Depending on the student’s interest and ambition, an optional TinyML pathway is available. This involves:
- designing and training a lightweight ML model (classification, detection or feature reduction),
- deploying it on an edge device (e.g., ESP32-based camera or Raspberry Pi Zero),
- and evaluating its performance and feasibility for low-power, long-term environmental monitoring.
Supervision and support for embedded programming (C/C++ or MicroPython) will be provided given the student is interested in programming. This optional step is not required for successful thesis completion.

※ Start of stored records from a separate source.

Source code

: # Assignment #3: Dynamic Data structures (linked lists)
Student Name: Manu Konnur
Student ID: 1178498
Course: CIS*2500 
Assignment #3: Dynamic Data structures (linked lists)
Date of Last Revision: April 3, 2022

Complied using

Muthoka, J.M., Antonarakis, A.S., Vrieling, A., Fava, F., Salakpi, E.E., & Rowhani, P. (2022). Assessing drivers of intra-seasonal grassland dynamics in a Kenyan savannah using digital repeat photography. Ecological Indicators142: 109223, https://doi.org/10.1016/j.ecolind.2022.109223
Cheng, Y., Vrieling, A., Fava, F., Meroni, M., Marshall, M., & Gachoki, S. (2020). Phenology of short vegetation cycles in a Kenyan rangeland from PlanetScope and Sentinel-2. Remote Sensing of Environment 248: 112004, https://doi.org/10.1016/j.rse.2020.112004
Although the technical component (computer vision, image analysis, and optionally TinyML deployment) is substantial, the topic is inherently interdisciplinary and therefore suitable for M-SE students. A possible link towards the social domain is to explore in greater depth the local acceptability and embedding of such cameras, given that they may collect privacy-sensitive information and/or are subject to theft and vandalism.